Aptitude: Faire la demande à l'administration ( Animagus, Metarmophomage, Etc...etc...)
Affiliation: Pour

MessageSujet: Farewell Brother   Sam 1 Aoû - 22:12



Un éclair perça le ciel au dessus de la tourbière Irlandaise. Pourtant pas d'orage en vue. Les nuages forment un tapis blanc et calme. Mais le silence des pleines est brisé par un long cri. Il vient du haut et descend à vive allure, puis est coupé court lorsque Saïd Wilkes atterrit tête la première dans un coussin de mousse visqueuse. Il s'agite puis sort sa moumoute de sous la verdure en grommelant. Un coup d'œil aux alentours lui suffit pour voir qu'il n'est pas atterrit très loin de sa destination, seulement quelques mètres plus haut dans les airs.
Il grogne mais assez soulagé de ne pas s'être désartibulé autre chose que sa jambe, il clopina en direction du portail du manoir des Wilkes. La porte s'ouvrit à son approche et Saïd y pénétra sans réfléchir. Ôtant et jetant ses habits déjà salit du le sol dans un coin de son étrange studio, il se laissa tomber sur son lit et poussa un long soupir.
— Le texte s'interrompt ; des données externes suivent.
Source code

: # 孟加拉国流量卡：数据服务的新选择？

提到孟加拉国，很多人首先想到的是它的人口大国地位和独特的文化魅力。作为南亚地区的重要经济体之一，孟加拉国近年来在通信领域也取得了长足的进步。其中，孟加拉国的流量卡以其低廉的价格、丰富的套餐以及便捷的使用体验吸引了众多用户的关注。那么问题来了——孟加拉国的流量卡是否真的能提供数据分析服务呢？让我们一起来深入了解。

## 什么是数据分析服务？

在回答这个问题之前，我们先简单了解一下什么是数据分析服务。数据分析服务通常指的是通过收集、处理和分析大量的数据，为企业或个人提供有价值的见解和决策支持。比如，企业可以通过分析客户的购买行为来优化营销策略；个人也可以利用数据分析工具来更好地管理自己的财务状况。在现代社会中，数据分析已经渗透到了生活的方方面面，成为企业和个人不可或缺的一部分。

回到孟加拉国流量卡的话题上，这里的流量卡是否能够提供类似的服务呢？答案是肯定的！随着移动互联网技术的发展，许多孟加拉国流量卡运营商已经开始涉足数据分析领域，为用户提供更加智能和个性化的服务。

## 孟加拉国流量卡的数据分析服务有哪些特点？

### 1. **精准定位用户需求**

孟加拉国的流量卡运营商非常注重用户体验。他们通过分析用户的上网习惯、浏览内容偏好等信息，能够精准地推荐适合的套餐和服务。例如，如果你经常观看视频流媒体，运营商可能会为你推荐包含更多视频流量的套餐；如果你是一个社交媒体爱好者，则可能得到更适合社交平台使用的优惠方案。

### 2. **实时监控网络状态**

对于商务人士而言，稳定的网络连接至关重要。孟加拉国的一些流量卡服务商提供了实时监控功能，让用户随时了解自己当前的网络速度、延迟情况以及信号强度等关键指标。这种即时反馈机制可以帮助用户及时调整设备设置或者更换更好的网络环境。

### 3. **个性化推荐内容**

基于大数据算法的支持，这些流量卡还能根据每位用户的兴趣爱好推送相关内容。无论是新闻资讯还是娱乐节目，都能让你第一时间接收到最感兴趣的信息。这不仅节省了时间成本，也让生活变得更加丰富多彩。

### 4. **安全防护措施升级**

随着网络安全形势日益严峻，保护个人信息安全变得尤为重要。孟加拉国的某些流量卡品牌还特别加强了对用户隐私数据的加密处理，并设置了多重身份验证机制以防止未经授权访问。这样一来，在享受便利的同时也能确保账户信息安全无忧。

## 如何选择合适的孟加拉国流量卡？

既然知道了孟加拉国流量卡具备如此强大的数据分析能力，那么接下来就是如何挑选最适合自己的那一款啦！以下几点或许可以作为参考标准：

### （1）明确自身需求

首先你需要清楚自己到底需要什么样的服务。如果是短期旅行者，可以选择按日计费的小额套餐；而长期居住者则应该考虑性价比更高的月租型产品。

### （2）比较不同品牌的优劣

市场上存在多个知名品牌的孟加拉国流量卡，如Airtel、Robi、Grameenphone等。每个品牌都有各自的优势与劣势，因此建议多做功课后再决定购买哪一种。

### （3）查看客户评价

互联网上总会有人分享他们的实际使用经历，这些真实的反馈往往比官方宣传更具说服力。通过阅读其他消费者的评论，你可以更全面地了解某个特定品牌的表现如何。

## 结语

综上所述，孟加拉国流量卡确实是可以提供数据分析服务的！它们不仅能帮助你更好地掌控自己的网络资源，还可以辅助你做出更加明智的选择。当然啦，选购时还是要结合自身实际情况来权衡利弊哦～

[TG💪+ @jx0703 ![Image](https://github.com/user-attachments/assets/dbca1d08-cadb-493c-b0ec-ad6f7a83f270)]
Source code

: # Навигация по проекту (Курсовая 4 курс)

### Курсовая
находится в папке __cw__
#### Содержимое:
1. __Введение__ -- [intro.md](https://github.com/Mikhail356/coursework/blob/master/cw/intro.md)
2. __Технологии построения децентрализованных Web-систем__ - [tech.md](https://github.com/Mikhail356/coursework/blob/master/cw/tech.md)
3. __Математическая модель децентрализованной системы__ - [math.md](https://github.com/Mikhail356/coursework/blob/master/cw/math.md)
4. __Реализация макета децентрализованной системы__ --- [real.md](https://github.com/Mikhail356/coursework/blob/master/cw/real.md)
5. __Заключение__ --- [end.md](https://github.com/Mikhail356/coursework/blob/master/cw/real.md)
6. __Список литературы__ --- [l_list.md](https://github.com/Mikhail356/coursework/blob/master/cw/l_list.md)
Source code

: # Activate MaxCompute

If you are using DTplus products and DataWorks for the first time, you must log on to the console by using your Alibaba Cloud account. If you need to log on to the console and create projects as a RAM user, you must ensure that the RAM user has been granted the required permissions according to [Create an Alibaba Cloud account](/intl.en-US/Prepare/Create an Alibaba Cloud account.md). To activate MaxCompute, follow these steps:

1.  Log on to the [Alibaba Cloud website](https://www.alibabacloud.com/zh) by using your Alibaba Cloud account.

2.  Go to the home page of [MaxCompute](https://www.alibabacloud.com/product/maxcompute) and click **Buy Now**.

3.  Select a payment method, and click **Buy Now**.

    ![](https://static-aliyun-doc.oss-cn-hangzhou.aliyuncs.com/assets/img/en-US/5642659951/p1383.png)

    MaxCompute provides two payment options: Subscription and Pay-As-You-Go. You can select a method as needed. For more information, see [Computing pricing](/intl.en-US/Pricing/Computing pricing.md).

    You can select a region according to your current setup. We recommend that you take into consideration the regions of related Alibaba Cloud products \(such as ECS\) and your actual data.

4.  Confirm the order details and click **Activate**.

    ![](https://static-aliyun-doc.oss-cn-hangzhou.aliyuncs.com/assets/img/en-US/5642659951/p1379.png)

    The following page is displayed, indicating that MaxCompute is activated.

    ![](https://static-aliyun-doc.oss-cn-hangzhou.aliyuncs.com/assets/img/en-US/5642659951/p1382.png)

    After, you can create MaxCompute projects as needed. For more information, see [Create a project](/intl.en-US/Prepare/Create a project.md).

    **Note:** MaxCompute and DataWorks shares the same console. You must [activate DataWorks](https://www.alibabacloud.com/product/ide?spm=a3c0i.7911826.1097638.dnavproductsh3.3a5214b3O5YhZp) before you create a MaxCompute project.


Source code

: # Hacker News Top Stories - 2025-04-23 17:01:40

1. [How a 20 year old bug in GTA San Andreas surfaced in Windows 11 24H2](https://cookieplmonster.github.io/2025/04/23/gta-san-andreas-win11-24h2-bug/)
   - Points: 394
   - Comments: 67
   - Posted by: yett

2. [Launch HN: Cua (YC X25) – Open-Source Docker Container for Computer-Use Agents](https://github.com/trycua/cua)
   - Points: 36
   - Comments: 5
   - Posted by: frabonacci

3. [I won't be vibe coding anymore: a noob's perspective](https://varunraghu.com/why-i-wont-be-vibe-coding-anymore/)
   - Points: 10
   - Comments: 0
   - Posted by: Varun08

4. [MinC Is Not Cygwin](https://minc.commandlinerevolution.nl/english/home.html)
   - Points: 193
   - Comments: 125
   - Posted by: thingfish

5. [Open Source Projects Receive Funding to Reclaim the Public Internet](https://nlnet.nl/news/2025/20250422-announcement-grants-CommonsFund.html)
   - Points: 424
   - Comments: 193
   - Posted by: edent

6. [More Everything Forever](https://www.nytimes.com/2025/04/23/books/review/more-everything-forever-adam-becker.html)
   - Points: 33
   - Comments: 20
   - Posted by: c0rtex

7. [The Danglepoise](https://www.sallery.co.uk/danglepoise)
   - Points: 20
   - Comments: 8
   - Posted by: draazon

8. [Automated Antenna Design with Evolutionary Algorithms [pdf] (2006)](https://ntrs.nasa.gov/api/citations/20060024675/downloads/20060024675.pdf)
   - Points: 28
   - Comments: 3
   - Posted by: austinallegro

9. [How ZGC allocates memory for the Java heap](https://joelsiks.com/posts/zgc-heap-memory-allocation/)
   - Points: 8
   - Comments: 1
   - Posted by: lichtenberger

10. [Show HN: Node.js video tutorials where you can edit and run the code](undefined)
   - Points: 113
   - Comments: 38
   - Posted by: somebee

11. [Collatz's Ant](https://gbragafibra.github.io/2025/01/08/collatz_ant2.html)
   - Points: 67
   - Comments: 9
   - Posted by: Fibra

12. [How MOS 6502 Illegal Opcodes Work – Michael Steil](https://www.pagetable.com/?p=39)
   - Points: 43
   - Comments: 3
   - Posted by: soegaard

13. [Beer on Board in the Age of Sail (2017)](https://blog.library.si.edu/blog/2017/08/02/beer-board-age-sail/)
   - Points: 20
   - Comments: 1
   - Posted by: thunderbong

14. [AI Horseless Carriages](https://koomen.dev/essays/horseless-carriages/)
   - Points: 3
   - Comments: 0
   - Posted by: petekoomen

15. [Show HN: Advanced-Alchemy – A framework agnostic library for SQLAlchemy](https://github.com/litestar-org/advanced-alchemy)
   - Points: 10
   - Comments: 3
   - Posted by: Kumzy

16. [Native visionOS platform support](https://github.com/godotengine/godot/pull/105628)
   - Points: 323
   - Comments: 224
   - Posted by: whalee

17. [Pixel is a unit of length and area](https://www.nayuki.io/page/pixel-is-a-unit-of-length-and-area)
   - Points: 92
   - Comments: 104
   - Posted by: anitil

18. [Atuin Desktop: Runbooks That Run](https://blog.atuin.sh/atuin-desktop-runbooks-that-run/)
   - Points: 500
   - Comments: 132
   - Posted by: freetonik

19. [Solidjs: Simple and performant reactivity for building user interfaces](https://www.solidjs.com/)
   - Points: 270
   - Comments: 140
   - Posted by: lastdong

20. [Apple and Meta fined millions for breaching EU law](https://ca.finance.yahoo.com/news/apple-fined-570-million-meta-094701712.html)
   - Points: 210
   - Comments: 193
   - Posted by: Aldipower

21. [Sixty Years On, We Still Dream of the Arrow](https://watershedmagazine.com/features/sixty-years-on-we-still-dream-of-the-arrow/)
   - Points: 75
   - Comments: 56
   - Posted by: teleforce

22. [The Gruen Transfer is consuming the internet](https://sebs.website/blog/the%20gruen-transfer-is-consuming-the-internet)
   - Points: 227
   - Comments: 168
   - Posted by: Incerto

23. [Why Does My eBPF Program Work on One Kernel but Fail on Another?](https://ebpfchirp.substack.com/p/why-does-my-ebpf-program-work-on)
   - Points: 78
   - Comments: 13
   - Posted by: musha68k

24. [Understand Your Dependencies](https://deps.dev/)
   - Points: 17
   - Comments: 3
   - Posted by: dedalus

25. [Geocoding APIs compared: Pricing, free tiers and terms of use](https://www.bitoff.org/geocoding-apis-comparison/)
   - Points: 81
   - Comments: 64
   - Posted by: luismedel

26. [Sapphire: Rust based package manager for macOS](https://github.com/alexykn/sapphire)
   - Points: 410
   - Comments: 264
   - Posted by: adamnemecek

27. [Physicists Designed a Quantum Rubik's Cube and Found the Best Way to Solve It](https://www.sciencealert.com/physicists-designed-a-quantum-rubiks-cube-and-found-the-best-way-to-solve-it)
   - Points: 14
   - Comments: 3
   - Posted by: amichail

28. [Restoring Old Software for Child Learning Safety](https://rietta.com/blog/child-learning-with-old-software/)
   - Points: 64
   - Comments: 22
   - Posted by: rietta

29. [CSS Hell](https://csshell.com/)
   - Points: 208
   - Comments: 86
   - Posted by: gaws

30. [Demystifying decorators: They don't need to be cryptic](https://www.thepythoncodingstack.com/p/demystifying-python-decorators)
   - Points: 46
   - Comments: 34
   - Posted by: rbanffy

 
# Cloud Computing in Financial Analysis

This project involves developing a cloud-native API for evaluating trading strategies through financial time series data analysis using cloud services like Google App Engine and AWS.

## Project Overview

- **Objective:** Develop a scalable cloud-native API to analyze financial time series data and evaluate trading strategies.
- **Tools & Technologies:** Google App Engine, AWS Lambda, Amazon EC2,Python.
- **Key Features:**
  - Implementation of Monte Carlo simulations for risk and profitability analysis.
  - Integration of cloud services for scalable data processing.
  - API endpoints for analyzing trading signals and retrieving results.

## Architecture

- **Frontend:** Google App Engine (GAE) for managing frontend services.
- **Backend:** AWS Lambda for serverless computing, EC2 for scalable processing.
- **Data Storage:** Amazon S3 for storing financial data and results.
Ne perdant pas plus de temps, il se releva et pointa sa baguette sur sa jambe. Sauf… qu'il n'avait pas de baguette.
Ses bracelets d'or avaient commencé à émettre une petite lueur mauve mais elle s'éteignit dès que Saïd s'en rendit compte. Relevant les yeux vers ce qui avait si longtemps été sa demeure, il réalisa enfin.

Cela faisait plus de quinze ans qu'il n'était pas rentré chez lui.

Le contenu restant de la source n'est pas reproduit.